AG Comments On Protest
In the political theater that has become America’s state governance, Minnesota has once again taken center stage—not for a bold policy move or economic win, but for a jaw-dropping defense of mob rule masquerading as free expression. Saul Alinsky, ever the spectral coach in the shadows of progressive radicalism, would be applauding this latest scene: a calculated erosion of the rule of law under the sanctimonious banner of “protest.”
Keith Ellison, Minnesota’s Attorney General and a man not unfamiliar with controversy, appeared on Don Lemon’s livestream following Sunday’s ambush at Cities Church in St. Paul. The event wasn’t a peaceful protest on a sidewalk or a robust exchange of ideas. It was an organized and aggressive disruption of a religious service—by anti-ICE agitators who stormed the sanctuary during worship. The intent wasn’t dialogue. It was dominance.

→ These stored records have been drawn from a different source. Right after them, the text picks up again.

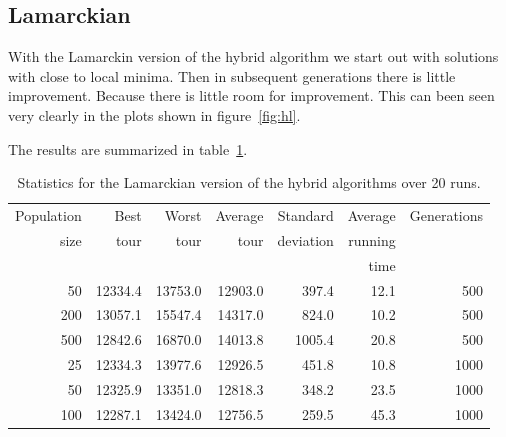 \documentclass[a4paper]{article}
\begin{document}
\newpage

\subsection*{Lamarckian}

With the Lamarckin version of the hybrid algorithm we start out with
solutions with close to local minima. Then in subsequent generations
there is little improvement. Because there is little room for improvement.
This can been seen very clearly in the plots shown in figure~\ref{fig:hl}.

The results are summarized in table~\ref{tab:hl}.

\begin{table}[h]
  \centering
  \begin{tabular}{rrrrrrr}
    Population & Best & Worst & Average &
    Standard & Average & Generations \\
    size & tour & tour & tour & deviation & running & \\
    & & & & & time & \\
    \hline
    50 & 12334.4 & 13753.0 & 12903.0 & 397.4 & 12.1  & 500 \\
    200 & 13057.1 & 15547.4 & 14317.0 & 824.0 & 10.2 & 500 \\
    500 & 12842.6 & 16870.0 & 14013.8 & 1005.4 & 20.8 & 500 \\
    25 & 12334.3 & 13977.6 & 12926.5 & 451.8 & 10.8 & 1000 \\
    50 & 12325.9 & 13351.0 & 12818.3 & 348.2 & 23.5 & 1000 \\
    100 & 12287.1 & 13424.0 & 12756.5 & 259.5 & 45.3 & 1000 \\
  \end{tabular}
  \caption{Statistics for the Lamarckian version of the hybrid algorithms
    over 20 runs.}
  \label{tab:hl}
\end{table}
\end{document}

🚨 Minnesota Attorney General Keith Ellison justifies the anti-ICE protesters storming a church service in Minneapolis yesterday:
“None of us are immune from the voice of the public.” pic.twitter.com/sFhuD1Nm7A
— Greg Price (@greg_price11) January 19, 2026
Ellison’s response? A shrug cloaked in constitutional language. “The protest is fundamental,” he declared, wrapping the chaos in the comforting fabric of the First Amendment, as if mobbing a church during service is somehow equivalent to pamphleteering in the town square. It’s a masterclass in rhetorical sleight-of-hand: cite the Constitution while dismissing the law.
That’s where things take a sharper turn. Because while Ellison plays defense attorney for radical leftist disruptions, legal minds like Harmeet Dhillon see something far more serious. She referenced not one, but two federal statutes that could apply here—the FACE Act, designed to protect places of worship and clinics from harassment, and the Ku Klux Klan Act, aimed at preventing conspiracy to deprive people of civil rights. In other words, this wasn’t a protected protest. It was quite possibly a prosecutable conspiracy.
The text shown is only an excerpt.